Dataset items
● ● ●
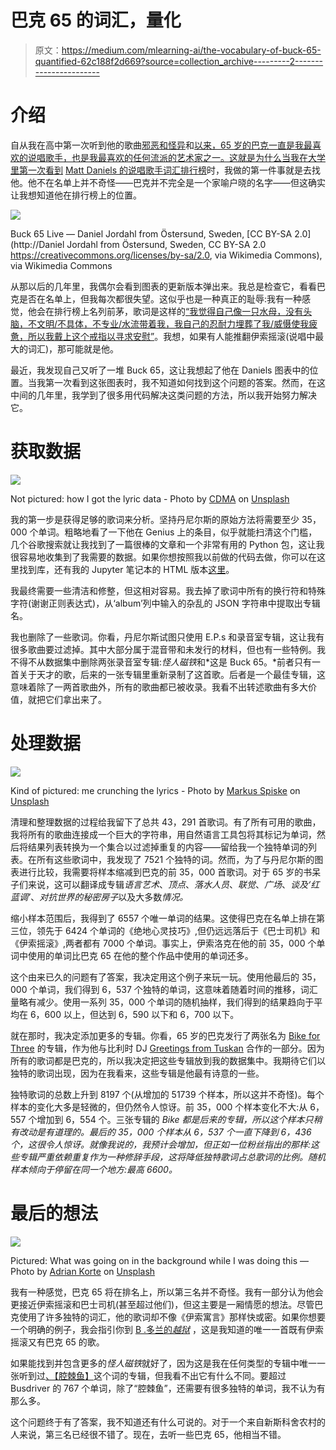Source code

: # 巴克 65 的词汇，量化

> 原文：<https://medium.com/mlearning-ai/the-vocabulary-of-buck-65-quantified-62c188f2d669?source=collection_archive---------2----------------------->

# 介绍

自从我在高中第一次听到他的歌曲[邪恶和怪异](https://www.youtube.com/watch?v=YjxfF7T97z0)和[以来，65 岁的巴克一直是我最喜欢的说唱歌手，也是我最喜欢的任何流派的艺术家之一。这就是为什么当我在大学里第一次看到](https://www.youtube.com/watch?v=XkQSvtcUhWI) [Matt Daniels 的说唱歌手词汇排行榜](https://pudding.cool/projects/vocabulary/index.html)时，我做的第一件事就是去找他。他不在名单上并不奇怪——巴克并不完全是一个家喻户晓的名字——但这确实让我想知道他在排行榜上的位置。

![](img/500b60885cc825b9b69d897771f7eb15.png)

Buck 65 Live — Daniel Jordahl from Östersund, Sweden, [CC BY-SA 2.0](http://Daniel Jordahl from Östersund, Sweden, CC BY-SA 2.0 <https://creativecommons.org/licenses/by-sa/2.0>, via Wikimedia Commons), via Wikimedia Commons

从那以后的几年里，我偶尔会看到图表的更新版本弹出来。我总是检查它，看看巴克是否在名单上，但我每次都很失望。这似乎也是一种真正的耻辱:我有一种感觉，他会在排行榜上名列前茅，歌词是这样的[“我觉得自己像一只水母，没有头脑，不文明/不具体，不专业/水流带着我，我自己的忍耐力埋葬了我/威慑使我疲惫，所以我戴上这个戒指以寻求安慰”](https://www.youtube.com/watch?v=cdaE1YDWNuM)。我想，如果有人能推翻伊索摇滚(说唱中最大的词汇)，那可能就是他。

最近，我发现自己又听了一堆 Buck 65，这让我想起了他在 Daniels 图表中的位置。当我第一次看到这张图表时，我不知道如何找到这个问题的答案。然而，在这中间的几年里，我学到了很多用代码解决这类问题的方法，所以我开始努力解决它。

# 获取数据

![](img/4515d06d9803253f52711a7d7b7dd7bd.png)

Not pictured: how I got the lyric data - Photo by [CDMA](https://unsplash.com/@barebonesfotoes?utm_source=medium&utm_medium=referral) on [Unsplash](https://unsplash.com?utm_source=medium&utm_medium=referral)

我的第一步是获得足够的歌词来分析。坚持丹尼尔斯的原始方法将需要至少 35，000 个单词。粗略地看了一下他在 Genius 上的条目，似乎就能扫清这个门槛，几个谷歌搜索就让我找到了一篇很棒的文章和一个非常有用的 Python 包，这让我很容易地收集到了我需要的数据。如果你想按照我以前做的代码去做，你可以在这里找到库，还有我的 Jupyter 笔记本的 HTML 版本[这里](https://www.logan-cooper.com/Buck-65-Lyrics/)。

我最终需要一些清洁和修整，但这相对容易。我去掉了歌词中所有的换行符和特殊字符(谢谢正则表达式)，从‘album’列中输入的杂乱的 JSON 字符串中提取出专辑名。

我也删除了一些歌词。你看，丹尼尔斯试图只使用 E.P.s 和录音室专辑，这让我有很多歌曲要过滤掉。其中大部分属于混音带和未发行的材料，但也有一些特例。我不得不从数据集中删除两张录音室专辑:*怪人磁铁*和*这是 Buck 65。*前者只有一首关于天才的歌，后来的一张专辑里重新录制了这首歌。后者是一个最佳专辑，这意味着除了一两首歌曲外，所有的歌曲都已被收录。我看不出转述歌曲有多大价值，就把它们拿出来了。

# 处理数据

![](img/cb02844c4461909c8cf79490128eb6f1.png)

Kind of pictured: me crunching the lyrics - Photo by [Markus Spiske](https://unsplash.com/@markusspiske?utm_source=medium&utm_medium=referral) on [Unsplash](https://unsplash.com?utm_source=medium&utm_medium=referral)

清理和整理数据的过程给我留下了总共 43，291 首歌词。有了所有可用的歌曲，我将所有的歌曲连接成一个巨大的字符串，用自然语言工具包将其标记为单词，然后将结果列表转换为一个集合以过滤掉重复的内容——留给我一个独特单词的列表。在所有这些歌词中，我发现了 7521 个独特的词。然而，为了与丹尼尔斯的图表进行比较，我需要将样本缩减到巴克的前 35，000 首歌词。对于 65 岁的书呆子们来说，这可以翻译成专辑*语言艺术*、*顶点*、*落水人员*、*联觉*、*广场*、*谈及‘红蓝调’*、*对抗世界的秘密房子*以及大多数*情况。*

缩小样本范围后，我得到了 6557 个唯一单词的结果。这使得巴克在名单上排在第三位，领先于 6424 个单词的《绝地心灵技巧》,但仍远远落后于《巴士司机》和《伊索摇滚》,两者都有 7000 个单词。事实上，伊索洛克在他的前 35，000 个单词中使用的单词比巴克 65 在他的整个作品中使用的单词还多。

这个由来已久的问题有了答案，我决定用这个例子来玩一玩。使用他最后的 35，000 个单词，我们得到 6，537 个独特的单词，这意味着随着时间的推移，词汇量略有减少。使用一系列 35，000 个单词的随机抽样，我们得到的结果趋向于平均在 6，600 以上，但达到 6，590 以下和 6，700 以下。

就在那时，我决定添加更多的专辑。你看，65 岁的巴克发行了两张名为 [Bike for Three](https://bikeforthree.bandcamp.com/) 的专辑，作为他与比利时 DJ [Greetings from Tuskan](https://soundcloud.com/greetingsfromtuskan) 合作的一部分。因为所有的歌词都是巴克的，所以我决定把这些专辑放到我的数据集中。我期待它们以独特的歌词出现，因为在我看来，这些专辑是他最有诗意的一些。

独特歌词的总数上升到 8197 个(从增加的 51739 个样本，所以这并不奇怪)。每个样本的变化大多是轻微的，但仍然令人惊讶。前 35，000 个样本变化不大:从 6，557 个增加到 6，554 个。三张专辑的 *Bike 都是后来的专辑，所以这个样本只稍有改动是有道理的。最后的 35，000 个样本从 6，537 个一直下降到 6，436 个，这很令人惊讶。就像我说的，我预计会增加，但正如一位粉丝指出的那样:这些专辑严重依赖重复作为一种修辞手段，这将降低独特歌词占总歌词的比例。随机样本倾向于停留在同一个地方:最高 6600。*

# 最后的想法

![](img/32e90f9e6273b6bacdb95d51de1f2297.png)

Pictured: What was going on in the background while I was doing this — Photo by [Adrian Korte](https://unsplash.com/@adkorte?utm_source=medium&utm_medium=referral) on [Unsplash](https://unsplash.com?utm_source=medium&utm_medium=referral)

我有一种感觉，巴克 65 将在排名上，所以第三名并不奇怪。我有一部分认为他会更接近伊索摇滚和巴士司机(甚至超过他们)，但这主要是一厢情愿的想法。尽管巴克使用了许多独特的词汇，他的歌词却不像《伊索寓言》那样快或密。如果你想要一个明确的例子，我会指引你到 [B .多兰的*越狱*](https://www.youtube.com/watch?v=f71ToeWClQU) ，这是我知道的唯一一首既有伊索摇滚又有巴克 65 的歌。

如果能找到并包含更多的*怪人磁铁*就好了，因为这是我在任何类型的专辑中唯一一张听到过[、【腔棘鱼】](https://en.wikipedia.org/wiki/Coelacanth)这个词的专辑，但我看不出它有什么不同。要超过 Busdriver 的 767 个单词，除了“腔棘鱼”，还需要有很多独特的单词，我不认为有那么多。

这个问题终于有了答案，我不知道还有什么可说的。对于一个来自新斯科舍农村的人来说，第三名已经很不错了。现在，去听一些巴克 65，他相当不错。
● ● ●
### Task directions
Take the line above containing "独特歌词的总数上升到 8197 个(从增加的", the line containing "Busdriver 的 767", and all lines in between, and copy them exactly without anything else.

### Written reply
独特歌词的总数上升到 8197 个(从增加的 51739 个样本，所以这并不奇怪)。每个样本的变化大多是轻微的，但仍然令人惊讶。前 35，000 个样本变化不大:从 6，557 个增加到 6，554 个。三张专辑的 *Bike 都是后来的专辑，所以这个样本只稍有改动是有道理的。最后的 35，000 个样本从 6，537 个一直下降到 6，436 个，这很令人惊讶。就像我说的，我预计会增加，但正如一位粉丝指出的那样:这些专辑严重依赖重复作为一种修辞手段，这将降低独特歌词占总歌词的比例。随机样本倾向于停留在同一个地方:最高 6600。*

# 最后的想法

![](img/32e90f9e6273b6bacdb95d51de1f2297.png)

Pictured: What was going on in the background while I was doing this — Photo by [Adrian Korte](https://unsplash.com/@adkorte?utm_source=medium&utm_medium=referral) on [Unsplash](https://unsplash.com?utm_source=medium&utm_medium=referral)

我有一种感觉，巴克 65 将在排名上，所以第三名并不奇怪。我有一部分认为他会更接近伊索摇滚和巴士司机(甚至超过他们)，但这主要是一厢情愿的想法。尽管巴克使用了许多独特的词汇，他的歌词却不像《伊索寓言》那样快或密。如果你想要一个明确的例子，我会指引你到 [B .多兰的*越狱*](https://www.youtube.com/watch?v=f71ToeWClQU) ，这是我知道的唯一一首既有伊索摇滚又有巴克 65 的歌。

如果能找到并包含更多的*怪人磁铁*就好了，因为这是我在任何类型的专辑中唯一一张听到过[、【腔棘鱼】](https://en.wikipedia.org/wiki/Coelacanth)这个词的专辑，但我看不出它有什么不同。要超过 Busdriver 的 767 个单词，除了“腔棘鱼”，还需要有很多独特的单词，我不认为有那么多。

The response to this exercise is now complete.